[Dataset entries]
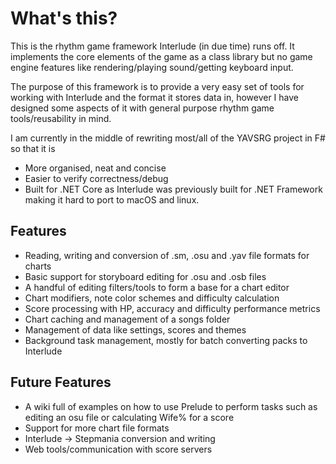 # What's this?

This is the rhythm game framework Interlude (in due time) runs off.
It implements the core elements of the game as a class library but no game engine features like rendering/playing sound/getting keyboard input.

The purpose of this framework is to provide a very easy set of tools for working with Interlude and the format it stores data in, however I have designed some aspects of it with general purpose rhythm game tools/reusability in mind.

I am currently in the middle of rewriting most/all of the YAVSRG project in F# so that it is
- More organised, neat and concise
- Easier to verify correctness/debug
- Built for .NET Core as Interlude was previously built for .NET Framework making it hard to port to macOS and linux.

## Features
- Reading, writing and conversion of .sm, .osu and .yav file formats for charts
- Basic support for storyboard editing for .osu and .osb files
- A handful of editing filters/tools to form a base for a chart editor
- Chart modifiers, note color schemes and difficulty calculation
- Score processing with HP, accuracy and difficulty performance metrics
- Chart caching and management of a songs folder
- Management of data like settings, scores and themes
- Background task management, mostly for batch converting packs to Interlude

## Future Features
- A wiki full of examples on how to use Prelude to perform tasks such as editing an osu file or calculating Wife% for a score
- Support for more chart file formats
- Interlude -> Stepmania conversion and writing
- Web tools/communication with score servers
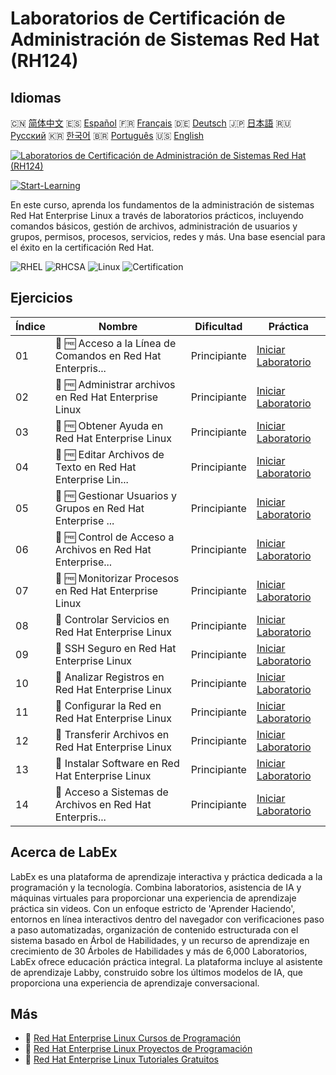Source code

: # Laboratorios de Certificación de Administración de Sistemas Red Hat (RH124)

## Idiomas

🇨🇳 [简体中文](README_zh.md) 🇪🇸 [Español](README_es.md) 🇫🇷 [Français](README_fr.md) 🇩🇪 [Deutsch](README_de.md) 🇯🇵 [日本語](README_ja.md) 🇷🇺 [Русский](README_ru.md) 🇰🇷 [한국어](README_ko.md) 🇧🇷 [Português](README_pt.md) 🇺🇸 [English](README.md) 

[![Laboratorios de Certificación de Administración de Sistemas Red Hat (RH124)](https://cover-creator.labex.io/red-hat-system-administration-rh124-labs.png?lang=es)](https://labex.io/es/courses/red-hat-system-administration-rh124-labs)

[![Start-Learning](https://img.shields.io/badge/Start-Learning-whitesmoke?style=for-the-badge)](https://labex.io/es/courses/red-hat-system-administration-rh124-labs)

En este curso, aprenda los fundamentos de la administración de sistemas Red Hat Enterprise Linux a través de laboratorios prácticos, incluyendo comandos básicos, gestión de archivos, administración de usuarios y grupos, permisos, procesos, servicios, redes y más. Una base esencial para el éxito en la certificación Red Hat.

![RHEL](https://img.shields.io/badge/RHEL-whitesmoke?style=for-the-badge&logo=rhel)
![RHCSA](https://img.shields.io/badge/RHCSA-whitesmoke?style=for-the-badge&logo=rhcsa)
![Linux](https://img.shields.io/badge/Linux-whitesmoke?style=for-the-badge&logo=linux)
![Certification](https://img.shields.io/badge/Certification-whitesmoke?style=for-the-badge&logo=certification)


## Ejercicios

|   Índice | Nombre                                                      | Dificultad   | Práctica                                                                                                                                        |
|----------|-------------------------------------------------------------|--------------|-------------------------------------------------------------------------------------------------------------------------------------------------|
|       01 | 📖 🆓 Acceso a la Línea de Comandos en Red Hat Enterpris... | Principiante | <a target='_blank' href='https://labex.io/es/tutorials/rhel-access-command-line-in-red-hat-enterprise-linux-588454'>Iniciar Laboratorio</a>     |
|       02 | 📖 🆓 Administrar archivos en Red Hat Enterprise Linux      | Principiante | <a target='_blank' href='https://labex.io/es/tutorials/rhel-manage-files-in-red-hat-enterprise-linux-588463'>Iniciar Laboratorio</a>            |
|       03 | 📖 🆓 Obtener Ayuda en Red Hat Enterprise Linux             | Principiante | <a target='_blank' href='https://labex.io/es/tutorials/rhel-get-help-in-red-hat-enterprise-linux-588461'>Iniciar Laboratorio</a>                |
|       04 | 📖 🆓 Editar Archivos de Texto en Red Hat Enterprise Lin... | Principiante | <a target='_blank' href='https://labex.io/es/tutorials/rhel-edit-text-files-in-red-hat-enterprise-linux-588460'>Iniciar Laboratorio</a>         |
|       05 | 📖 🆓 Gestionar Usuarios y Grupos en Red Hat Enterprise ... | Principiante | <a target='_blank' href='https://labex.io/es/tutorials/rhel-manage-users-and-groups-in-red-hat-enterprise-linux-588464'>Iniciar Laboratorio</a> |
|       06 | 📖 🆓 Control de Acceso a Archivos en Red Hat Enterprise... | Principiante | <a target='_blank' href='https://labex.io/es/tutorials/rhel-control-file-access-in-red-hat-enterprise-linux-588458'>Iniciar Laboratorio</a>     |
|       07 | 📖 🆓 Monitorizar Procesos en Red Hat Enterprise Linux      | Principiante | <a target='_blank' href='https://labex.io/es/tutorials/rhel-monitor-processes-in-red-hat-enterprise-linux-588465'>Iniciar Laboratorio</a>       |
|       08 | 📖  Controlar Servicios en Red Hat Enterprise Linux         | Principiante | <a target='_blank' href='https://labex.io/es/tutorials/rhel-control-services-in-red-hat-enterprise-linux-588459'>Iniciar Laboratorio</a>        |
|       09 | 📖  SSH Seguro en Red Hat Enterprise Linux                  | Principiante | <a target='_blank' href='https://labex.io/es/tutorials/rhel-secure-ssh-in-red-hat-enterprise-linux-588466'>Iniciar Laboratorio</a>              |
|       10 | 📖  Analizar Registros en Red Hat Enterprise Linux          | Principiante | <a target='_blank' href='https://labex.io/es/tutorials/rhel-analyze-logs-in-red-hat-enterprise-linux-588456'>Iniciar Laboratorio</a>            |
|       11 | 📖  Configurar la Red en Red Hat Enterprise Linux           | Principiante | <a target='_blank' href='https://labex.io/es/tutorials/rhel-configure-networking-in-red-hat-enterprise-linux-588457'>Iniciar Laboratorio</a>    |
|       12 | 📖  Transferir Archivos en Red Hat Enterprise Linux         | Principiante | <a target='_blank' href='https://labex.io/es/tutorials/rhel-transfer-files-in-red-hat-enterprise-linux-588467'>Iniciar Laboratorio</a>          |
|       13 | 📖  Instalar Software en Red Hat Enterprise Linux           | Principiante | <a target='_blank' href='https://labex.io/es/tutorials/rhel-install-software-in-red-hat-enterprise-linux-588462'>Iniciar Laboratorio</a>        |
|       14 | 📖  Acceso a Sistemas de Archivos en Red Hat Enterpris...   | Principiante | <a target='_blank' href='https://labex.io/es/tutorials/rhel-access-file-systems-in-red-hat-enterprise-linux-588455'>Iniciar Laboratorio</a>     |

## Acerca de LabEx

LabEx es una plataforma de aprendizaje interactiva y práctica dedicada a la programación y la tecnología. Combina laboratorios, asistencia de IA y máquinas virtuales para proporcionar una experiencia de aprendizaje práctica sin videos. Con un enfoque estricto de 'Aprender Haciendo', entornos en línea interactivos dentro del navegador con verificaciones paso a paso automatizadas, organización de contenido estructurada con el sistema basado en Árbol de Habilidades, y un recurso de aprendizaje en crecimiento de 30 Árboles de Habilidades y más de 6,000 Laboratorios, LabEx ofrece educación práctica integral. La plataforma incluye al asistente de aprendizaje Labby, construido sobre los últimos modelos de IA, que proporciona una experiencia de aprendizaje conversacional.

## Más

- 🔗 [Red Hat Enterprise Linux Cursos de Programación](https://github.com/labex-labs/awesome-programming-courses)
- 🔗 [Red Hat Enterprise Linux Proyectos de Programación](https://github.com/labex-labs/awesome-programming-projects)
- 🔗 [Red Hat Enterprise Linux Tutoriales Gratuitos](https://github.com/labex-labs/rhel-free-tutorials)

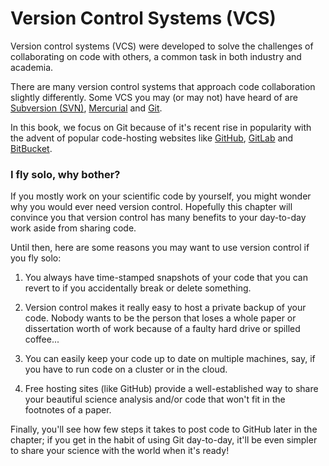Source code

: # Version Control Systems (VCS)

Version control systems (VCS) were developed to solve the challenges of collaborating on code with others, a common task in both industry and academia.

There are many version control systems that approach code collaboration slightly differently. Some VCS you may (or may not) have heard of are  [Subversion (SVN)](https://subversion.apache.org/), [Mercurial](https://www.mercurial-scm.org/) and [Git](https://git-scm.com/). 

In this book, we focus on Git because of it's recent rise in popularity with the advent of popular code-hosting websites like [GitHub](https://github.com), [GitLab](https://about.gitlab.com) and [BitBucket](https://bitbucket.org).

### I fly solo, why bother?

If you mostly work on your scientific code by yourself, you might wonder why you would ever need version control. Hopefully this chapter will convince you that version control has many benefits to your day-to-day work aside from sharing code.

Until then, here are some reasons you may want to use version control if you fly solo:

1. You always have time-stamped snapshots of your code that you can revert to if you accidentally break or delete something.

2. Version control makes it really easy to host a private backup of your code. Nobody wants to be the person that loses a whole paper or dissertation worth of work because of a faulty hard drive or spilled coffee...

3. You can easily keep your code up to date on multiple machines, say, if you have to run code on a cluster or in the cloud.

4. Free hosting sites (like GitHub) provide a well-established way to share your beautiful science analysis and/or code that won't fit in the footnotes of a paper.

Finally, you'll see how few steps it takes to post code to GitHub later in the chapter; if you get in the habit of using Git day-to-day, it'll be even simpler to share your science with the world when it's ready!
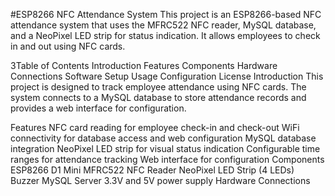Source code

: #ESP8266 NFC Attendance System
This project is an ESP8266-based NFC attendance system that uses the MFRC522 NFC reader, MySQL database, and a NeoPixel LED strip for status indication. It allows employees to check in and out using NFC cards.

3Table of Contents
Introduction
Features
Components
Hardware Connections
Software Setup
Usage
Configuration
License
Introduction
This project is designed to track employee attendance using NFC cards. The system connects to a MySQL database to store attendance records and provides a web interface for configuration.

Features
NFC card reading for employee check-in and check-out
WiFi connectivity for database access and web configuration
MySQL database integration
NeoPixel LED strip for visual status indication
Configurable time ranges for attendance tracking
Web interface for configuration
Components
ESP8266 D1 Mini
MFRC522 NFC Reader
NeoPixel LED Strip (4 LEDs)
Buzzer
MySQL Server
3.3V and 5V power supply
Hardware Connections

• **PROBLEM TO WORK ON**
For this exercise, find all lines in the records containing the word "mostly" and copy them.

• **RESPONSE FOR THIS EXERCISE**
- Background task management, mostly for batch converting packs to Interlude
If you mostly work on your scientific code by yourself, you might wonder why you would ever need version control. Hopefully this chapter will convince you that version control has many benefits to your day-to-day work aside from sharing code.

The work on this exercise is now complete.